Tableau separates data modeling into two layers:

  • Logical layer
  • Physical layer

Data Model

Logical Layer

The logical layer uses relationships.

Characteristics:

  • Tables remain separate
  • Tableau combines them at query time based on the view
  • Reduces duplication risk
  • Recommended for most analytical models

Physical Layer

The physical layer uses joins and unions.

Characteristics:

  • Tables are merged into a single physical structure
  • Behavior is fixed
  • Row duplication risk is higher
  • Useful when exact row-level structure is required

Relationships vs Joins vs Unions vs Blending

Relationships

Relationships connect tables logically rather than physically.

Use relationships when:

  • Queries are done based on the view
  • Fact and dimension tables should remain separate
  • One-to-many or many-to-many structures exist

Benefits:

  • More flexible querying
  • Lower duplication risk
  • Better default behavior for analytics

Relationship Schema

Relationship

Steps to Create Relationships (Based on Example)

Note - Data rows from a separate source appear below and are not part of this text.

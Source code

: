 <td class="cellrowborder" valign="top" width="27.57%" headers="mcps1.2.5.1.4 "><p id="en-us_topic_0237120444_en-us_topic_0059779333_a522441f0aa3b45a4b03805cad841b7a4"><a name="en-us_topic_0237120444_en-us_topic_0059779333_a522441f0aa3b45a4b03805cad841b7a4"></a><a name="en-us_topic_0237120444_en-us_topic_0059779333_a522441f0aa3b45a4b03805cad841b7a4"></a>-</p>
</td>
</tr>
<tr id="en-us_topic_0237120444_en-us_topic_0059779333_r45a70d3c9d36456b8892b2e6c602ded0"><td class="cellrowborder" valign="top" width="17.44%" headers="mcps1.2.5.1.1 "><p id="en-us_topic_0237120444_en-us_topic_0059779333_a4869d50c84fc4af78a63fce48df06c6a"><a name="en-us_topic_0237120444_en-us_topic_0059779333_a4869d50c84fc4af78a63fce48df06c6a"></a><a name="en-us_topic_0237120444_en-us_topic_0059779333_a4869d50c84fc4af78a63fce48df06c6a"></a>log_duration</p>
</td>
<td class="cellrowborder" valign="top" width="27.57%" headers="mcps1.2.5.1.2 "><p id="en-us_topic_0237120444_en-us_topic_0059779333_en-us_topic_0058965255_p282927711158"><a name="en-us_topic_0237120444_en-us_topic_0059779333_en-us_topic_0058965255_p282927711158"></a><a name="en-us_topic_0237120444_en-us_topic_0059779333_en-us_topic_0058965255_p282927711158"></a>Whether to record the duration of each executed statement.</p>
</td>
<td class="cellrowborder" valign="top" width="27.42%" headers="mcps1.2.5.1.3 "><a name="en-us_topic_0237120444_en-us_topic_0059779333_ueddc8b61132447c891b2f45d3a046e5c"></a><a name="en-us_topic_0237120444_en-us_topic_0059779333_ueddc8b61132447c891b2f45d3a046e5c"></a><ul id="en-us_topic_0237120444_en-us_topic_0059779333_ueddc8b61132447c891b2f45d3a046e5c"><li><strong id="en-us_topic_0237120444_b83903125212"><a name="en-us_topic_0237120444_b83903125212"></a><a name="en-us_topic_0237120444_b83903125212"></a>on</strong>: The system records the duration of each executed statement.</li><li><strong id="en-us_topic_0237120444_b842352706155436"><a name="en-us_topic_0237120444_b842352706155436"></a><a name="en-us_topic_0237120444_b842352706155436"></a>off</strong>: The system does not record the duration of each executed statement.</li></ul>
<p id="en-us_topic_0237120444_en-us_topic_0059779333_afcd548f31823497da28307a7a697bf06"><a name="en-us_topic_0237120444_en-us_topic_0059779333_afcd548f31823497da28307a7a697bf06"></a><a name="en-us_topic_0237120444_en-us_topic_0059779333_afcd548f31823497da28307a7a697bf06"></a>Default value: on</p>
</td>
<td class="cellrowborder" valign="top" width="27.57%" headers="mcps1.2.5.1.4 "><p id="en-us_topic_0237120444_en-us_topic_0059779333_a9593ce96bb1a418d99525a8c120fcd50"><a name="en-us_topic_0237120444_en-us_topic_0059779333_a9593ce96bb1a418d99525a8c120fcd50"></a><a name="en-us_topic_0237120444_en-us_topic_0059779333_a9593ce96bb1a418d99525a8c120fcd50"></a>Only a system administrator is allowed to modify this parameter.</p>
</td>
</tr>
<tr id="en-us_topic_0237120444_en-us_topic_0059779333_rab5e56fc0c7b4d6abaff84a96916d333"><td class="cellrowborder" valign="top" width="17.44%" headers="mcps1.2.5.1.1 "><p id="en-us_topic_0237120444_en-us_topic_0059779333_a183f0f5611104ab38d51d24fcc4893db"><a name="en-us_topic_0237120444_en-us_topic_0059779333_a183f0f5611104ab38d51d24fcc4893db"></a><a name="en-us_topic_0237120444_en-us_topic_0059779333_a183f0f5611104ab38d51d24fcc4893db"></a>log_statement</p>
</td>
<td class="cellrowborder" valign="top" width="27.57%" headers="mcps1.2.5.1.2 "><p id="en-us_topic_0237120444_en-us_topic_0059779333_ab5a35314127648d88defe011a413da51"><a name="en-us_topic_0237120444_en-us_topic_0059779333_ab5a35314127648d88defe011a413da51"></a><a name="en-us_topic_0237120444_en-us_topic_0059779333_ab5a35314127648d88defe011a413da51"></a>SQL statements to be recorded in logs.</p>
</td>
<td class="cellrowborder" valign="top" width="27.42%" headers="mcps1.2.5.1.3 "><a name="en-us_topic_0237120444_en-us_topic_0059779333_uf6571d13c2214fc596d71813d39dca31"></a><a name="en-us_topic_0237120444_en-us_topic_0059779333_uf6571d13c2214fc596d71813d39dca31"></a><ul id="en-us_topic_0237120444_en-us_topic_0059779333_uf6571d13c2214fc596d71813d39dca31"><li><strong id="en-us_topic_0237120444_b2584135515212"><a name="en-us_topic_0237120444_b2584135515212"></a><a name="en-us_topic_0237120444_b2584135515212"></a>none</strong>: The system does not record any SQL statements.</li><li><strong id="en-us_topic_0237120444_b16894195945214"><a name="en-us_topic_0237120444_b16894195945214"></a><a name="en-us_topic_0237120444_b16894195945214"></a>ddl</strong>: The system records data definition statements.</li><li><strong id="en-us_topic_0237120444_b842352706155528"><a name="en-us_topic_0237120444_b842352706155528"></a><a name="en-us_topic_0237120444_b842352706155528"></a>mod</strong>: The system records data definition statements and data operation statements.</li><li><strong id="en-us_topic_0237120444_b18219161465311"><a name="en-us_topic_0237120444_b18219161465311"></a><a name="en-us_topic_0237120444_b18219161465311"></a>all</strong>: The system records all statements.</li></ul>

  1. Open the Data Source page
  2. Drag orders.csv to the canvas
  3. Drag order_details.csv next to it
  4. Tableau creates a relationship line between tables
  5. Click on the relationship line
  6. Set condition:
    • Order ID = OrderID (order_details)
  7. Validate that no duplication appears in aggregated view

Joins

Joins combine tables horizontally using matching keys.

Common join types:

  • Inner Join returns only records that have matching keys in both tables, excluding any rows that do not exist on both sides.
  • Left Join keeps all records from the left table and adds matching data from the right table, inserting NULL values when no match exists.
  • Right Join keeps all records from the right table and adds matching data from the left table, inserting NULL values when no match exists.
  • Full Outer Join keeps all records from both tables, returning matched rows where possible and NULL values where matches are missing.

Use joins when:

  • You need a fixed row-level structure
  • Tables share a clear grain

Risks:

  • Duplicated rows if grains do not match
  • Inflated aggregations

Join Schema

Join

Steps to Create Joins (Based on Example)

  1. Double-click orders.csv to enter physical layer
  2. Drag order_details.csv into the canvas
  3. Choose Left Join
  4. Set join condition:
    • Order ID = OrderID
  5. Review preview → notice duplicated rows due to multiple order lines
  6. Validate aggregation issues using SUM(Order Total)

Unions

Unions stack tables vertically.

Use unions when:

  • Tables have the same structure
  • Files are split by month, year, or source

Rules:

  • Columns should align by name and type
  • Missing columns create NULLs

Union

Steps to Create Manual Union (Specific)

  1. Drag orders_2023_Q1.csv to canvas
  2. Drag orders_2023_Q2.csv below it
  3. Repeat for all quarterly files
  4. Tableau creates a union step-by-step
  5. Click the union object to review included tables
  6. Validate column consistency and data types

Steps to Create Wildcard Union (Automatic)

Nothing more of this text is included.